• _DIRECTIONS_
From the entries below, output the line with "their dependent's SOV" and each following line up to and including the line with "records or not", exactly as written.

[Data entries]
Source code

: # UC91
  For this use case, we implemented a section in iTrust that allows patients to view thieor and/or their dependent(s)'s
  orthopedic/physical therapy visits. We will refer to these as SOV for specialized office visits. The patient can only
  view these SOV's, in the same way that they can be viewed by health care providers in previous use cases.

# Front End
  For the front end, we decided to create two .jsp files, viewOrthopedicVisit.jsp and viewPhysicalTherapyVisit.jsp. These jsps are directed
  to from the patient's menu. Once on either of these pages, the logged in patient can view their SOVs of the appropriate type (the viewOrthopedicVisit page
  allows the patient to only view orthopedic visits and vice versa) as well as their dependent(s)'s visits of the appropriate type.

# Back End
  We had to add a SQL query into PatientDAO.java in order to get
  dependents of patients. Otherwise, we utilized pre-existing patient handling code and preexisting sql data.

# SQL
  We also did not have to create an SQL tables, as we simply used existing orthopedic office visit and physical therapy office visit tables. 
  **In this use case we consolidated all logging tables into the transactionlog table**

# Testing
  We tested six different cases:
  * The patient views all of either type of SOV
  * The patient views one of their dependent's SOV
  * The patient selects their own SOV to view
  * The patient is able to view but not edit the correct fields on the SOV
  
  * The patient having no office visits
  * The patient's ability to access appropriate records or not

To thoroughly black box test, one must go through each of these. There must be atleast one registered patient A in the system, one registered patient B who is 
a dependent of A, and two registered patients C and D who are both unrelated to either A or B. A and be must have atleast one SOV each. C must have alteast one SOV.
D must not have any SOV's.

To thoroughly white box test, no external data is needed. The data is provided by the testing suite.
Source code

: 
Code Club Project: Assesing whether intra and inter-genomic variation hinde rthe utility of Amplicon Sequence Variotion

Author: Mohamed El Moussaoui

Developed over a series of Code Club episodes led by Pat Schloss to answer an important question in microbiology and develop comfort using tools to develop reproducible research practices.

...

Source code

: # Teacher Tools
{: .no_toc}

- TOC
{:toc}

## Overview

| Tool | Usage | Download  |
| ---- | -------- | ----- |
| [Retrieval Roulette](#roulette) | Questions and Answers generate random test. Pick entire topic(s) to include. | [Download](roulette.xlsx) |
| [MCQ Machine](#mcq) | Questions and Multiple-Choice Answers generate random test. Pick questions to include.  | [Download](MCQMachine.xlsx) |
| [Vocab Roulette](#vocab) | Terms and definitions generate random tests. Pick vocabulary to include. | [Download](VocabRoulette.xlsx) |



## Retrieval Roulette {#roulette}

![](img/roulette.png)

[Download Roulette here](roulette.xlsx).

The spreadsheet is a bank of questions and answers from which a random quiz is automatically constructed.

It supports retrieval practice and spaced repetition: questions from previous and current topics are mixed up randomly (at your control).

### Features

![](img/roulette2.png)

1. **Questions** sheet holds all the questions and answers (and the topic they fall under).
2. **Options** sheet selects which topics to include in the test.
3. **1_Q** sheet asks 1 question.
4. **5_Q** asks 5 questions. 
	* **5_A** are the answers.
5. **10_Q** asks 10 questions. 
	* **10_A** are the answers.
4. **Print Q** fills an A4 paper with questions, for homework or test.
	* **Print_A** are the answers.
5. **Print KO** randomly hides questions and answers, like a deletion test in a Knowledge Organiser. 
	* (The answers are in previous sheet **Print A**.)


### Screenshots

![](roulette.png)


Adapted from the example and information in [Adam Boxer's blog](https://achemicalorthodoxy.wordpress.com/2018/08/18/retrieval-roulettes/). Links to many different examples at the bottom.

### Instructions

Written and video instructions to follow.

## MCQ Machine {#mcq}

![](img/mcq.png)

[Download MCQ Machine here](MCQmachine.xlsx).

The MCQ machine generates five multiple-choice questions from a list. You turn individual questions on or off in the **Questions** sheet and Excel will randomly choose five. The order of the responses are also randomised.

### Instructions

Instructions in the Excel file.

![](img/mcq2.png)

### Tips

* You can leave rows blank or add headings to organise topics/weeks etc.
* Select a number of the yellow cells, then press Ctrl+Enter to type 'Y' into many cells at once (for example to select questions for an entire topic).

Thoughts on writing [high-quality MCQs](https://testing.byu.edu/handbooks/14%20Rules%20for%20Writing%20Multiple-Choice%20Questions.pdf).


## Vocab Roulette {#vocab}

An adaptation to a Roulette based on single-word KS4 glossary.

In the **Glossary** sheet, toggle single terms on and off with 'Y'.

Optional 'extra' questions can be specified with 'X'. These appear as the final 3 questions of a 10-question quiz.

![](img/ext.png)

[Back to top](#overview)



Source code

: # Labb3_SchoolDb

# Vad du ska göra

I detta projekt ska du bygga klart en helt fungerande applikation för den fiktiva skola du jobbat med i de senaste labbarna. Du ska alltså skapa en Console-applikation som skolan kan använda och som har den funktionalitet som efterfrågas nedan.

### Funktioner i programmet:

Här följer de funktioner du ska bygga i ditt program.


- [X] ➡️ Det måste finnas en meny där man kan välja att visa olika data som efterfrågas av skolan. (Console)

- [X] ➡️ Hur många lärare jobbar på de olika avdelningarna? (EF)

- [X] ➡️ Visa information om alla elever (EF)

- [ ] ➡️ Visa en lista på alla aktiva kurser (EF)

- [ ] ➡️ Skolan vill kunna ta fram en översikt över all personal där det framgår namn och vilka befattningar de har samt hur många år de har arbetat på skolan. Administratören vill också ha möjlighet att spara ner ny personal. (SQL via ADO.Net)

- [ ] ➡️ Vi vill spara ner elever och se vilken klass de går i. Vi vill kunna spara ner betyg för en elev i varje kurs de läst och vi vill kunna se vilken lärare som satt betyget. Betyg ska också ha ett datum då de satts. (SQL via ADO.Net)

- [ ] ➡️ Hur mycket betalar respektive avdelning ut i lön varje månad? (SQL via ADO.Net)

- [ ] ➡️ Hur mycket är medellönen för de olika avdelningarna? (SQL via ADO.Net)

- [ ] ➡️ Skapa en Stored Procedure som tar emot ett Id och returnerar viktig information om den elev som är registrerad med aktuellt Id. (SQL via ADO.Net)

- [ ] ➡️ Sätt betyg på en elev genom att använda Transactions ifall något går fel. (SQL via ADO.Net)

* * *

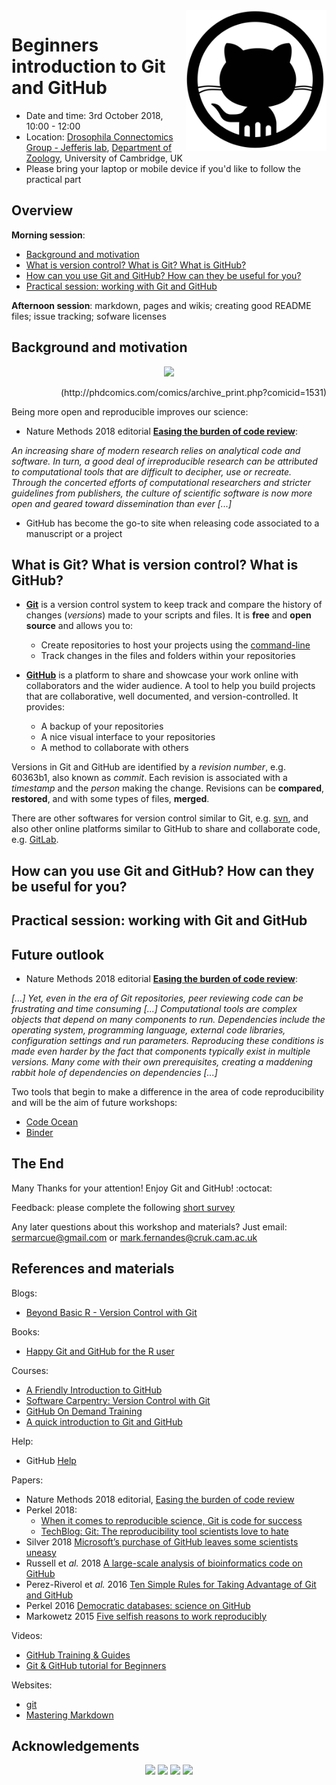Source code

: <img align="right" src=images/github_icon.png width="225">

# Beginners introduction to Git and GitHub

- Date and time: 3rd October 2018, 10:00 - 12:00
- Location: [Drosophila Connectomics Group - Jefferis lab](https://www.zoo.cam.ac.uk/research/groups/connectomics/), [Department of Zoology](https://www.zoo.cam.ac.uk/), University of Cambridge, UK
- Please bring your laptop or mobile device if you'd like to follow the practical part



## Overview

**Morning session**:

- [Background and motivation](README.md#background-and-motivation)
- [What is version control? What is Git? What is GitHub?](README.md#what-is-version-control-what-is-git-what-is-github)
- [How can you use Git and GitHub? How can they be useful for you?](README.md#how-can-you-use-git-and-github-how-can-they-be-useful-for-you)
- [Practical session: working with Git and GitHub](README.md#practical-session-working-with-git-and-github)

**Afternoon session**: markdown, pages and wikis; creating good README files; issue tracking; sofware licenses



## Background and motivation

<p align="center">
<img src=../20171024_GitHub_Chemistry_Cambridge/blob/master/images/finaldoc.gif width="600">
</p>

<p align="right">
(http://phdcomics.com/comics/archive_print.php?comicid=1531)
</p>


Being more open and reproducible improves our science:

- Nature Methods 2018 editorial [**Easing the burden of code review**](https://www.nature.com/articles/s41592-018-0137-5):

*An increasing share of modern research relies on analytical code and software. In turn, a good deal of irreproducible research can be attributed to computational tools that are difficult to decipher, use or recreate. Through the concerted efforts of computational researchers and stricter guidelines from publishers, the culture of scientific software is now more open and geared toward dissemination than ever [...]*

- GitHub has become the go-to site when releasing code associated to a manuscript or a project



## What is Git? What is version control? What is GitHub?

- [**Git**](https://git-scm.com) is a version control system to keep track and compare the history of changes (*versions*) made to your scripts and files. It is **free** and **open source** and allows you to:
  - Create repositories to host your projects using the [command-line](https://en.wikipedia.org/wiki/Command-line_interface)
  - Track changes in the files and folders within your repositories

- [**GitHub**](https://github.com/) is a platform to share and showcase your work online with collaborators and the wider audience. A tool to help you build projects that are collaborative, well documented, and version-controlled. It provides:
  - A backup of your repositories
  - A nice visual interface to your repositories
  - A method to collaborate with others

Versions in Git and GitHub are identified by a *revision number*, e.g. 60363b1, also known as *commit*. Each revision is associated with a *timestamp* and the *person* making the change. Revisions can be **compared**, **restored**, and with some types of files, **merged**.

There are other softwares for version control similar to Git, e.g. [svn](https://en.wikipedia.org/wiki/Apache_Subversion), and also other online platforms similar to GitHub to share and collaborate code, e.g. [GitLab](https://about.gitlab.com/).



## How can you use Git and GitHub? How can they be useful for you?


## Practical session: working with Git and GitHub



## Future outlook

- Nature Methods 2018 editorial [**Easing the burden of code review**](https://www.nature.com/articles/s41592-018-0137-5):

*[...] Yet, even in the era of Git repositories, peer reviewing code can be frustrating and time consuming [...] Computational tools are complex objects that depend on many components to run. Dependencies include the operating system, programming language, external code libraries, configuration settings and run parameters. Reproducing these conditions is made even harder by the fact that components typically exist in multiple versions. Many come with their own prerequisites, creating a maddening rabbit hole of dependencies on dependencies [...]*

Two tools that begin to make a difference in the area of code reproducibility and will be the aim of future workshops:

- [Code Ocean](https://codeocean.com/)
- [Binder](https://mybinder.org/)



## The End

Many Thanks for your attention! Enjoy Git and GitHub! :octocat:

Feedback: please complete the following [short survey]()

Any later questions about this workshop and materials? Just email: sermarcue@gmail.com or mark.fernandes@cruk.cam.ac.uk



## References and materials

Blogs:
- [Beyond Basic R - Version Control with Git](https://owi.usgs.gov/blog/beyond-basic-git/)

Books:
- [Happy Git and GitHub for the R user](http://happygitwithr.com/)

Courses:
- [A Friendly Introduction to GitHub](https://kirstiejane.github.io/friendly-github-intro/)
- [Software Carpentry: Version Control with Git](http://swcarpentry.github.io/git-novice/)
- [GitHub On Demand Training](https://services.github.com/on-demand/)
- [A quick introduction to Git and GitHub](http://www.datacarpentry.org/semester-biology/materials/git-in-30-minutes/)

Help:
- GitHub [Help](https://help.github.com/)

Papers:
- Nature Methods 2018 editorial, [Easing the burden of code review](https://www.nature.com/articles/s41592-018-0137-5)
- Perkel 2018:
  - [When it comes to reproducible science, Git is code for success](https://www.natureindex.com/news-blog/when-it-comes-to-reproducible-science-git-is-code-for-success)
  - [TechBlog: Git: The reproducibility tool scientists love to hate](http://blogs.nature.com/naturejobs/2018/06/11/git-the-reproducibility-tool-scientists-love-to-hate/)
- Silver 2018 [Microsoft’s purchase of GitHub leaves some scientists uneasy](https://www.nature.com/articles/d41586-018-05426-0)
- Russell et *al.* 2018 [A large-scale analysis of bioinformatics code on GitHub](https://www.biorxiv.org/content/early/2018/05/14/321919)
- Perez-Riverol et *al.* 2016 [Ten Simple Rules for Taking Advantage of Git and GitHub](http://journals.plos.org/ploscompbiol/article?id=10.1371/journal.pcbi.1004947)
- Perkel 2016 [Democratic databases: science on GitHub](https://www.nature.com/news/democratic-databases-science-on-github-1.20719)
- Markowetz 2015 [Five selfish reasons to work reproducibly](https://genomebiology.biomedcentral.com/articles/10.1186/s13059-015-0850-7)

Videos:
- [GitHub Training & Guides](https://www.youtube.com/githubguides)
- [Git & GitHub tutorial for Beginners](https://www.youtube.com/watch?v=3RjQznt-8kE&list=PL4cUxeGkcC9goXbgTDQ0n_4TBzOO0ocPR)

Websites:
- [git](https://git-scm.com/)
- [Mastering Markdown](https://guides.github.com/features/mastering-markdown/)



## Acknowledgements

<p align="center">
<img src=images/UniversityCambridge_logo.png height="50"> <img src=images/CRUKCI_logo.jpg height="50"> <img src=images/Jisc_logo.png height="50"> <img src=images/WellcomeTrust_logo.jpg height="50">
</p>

• _FINISHED EXERCISE_
  * The patient views one of their dependent's SOV
  * The patient selects their own SOV to view
  * The patient is able to view but not edit the correct fields on the SOV
  
  * The patient having no office visits
  * The patient's ability to access appropriate records or not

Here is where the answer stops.